By the time the boots hit the ground, they would find a world already consumed: a hive-wide Genestealer infestation, a cult that had successfully summoned a daemonic incursion, or an entire world scoured clean by xenos pirates.

Faced with this perpetual catastrophe, the officials responsible for troop allocation had developed their own grim triage:

For a plea three months old: Dispatch a few regiments to investigate.

For a plea six months or older: Dispatch a full battlegroup.

For anything over a year: Petition for Adeptus Astartes intervention.

The logic was simple: Astartes held higher tactical autonomy. If they arrived and found the situation spiraling, they could bypass the Munitorum and call upon neighboring Chapters, a method far more precise than waiting for a clerk on Terra to shuffle a data-slate. If one waited for the Munitorum to process a reinforcement request, the initial garrison would be long dead before the ink was dry.

Of course, this led to its own inefficiencies. Battlegroups would occasionally arrive at a war zone only to find the local governor had already resolved the issue, or a passing fleet of Astartes had handled it on a whim. Entire armies spent years in transit for wars that were already over, while the governor's "Request Cancellation" sat at the bottom of a pile on Terra.

CRASH!

A literal mountain of parchment was swept aside as the three Primarchs finally met across a desk buried in fluttering documents.

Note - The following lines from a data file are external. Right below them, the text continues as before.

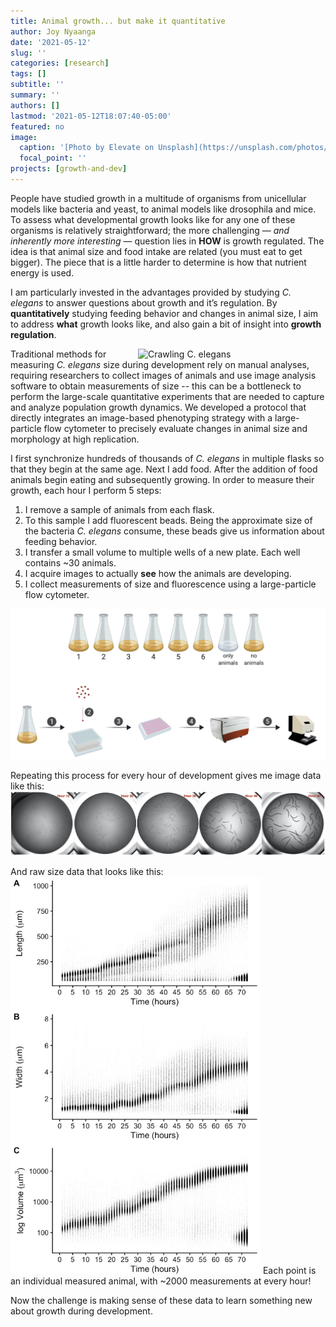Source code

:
 ```yaml
---
title: Animal growth... but make it quantitative
author: Joy Nyaanga
date: '2021-05-12'
slug: ''
categories: [research]
tags: []
subtitle: ''
summary: ''
authors: []
lastmod: '2021-05-12T18:07:40-05:00'
featured: no
image:
  caption: '[Photo by Elevate on Unsplash](https://unsplash.com/photos/uZStJYqgwY0)'
  focal_point: ''
projects: [growth-and-dev]
---
```



People have studied growth in a multitude of organisms from unicellular models like bacteria and yeast, to animal models like drosophila and mice. To assess what developmental growth looks like for any one of these organisms is relatively straightforward; the more challenging — *and inherently more interesting* — question lies in **HOW** is growth regulated. The idea is that animal size and food intake are related (you must eat to get bigger). The piece that is a little harder to determine is how that nutrient energy is used. 

I am particularly invested in the advantages provided by studying *C. elegans* to answer questions about growth and it’s regulation. By **quantitatively** studying feeding behavior and changes in animal size, I aim to address **what** growth looks like, and also gain a bit of insight into **growth regulation**.

<img align='right' alt='Crawling C. elegans' src='https://thumbs.gfycat.com/BraveEnragedBillygoat-mobile.mp4' width='300'>  
  
Traditional methods for measuring *C. elegans* size during development rely on manual analyses, requiring researchers to collect images of animals and use image analysis software to obtain measurements of size -- this can be a bottleneck to perform the large-scale quantitative experiments that are needed to capture and analyze population growth dynamics. We developed a protocol that directly integrates an image-based phenotyping strategy with a large-particle flow cytometer to precisely evaluate changes in animal size and morphology at high replication.

I first synchronize hundreds of thousands of *C. elegans* in multiple flasks so that they begin at the same age. Next I add food. After the addition of food animals begin eating and subsequently growing. In order to measure their growth, each hour I perform 5 steps:  
1. I remove a sample of animals from each flask.  
2. To this sample I add fluorescent beads. Being the approximate size of the bacteria *C. elegans* consume, these beads give us information about feeding behavior.  
3. I transfer a small volume to multiple wells of a new plate. Each well contains ~30 animals.  
4. I acquire images to actually **see** how the animals are developing.  
5. I collect measurements of size and fluorescence using a large-particle flow cytometer.  

<img src='images/Platform.jpeg' alt='experimental platform' width='550'>

Repeating this process for every hour of development gives me image data like this:
<img src='images/wells.jpeg' alt='representative wells' width='950'>

And raw size data that looks like this:
<img src='images/rawdata.jpeg' alt='raw data' width='400'>
Each point is an individual measured animal, with ~2000 measurements at every hour!

Now the challenge is making sense of these data to learn something new about growth during development.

The Lion, staring at Guilliman as he emerged from behind a wall of scrolls, froze. Then, his eyes fell upon the towering silhouette of Vulkan.

"By the Emperor... Vulkan!"

The Lion cast aside his frustration and his lingering resentment toward Guilliman. He moved around the desk with predatory speed to stand before his brother.

Vulkan stood his ground, watching his old comrade approach. His eyes were filled with a mixture of deep sorrow and a pained affection.

"Lion... it has been too long, brother. The years have been exceptionally cruel to you."

The Lion faltered at the raw emotion in Vulkan's voice. He managed a smile, though it was tinged with bitterness.

"It seems time has seen fit to leave its mark only on me."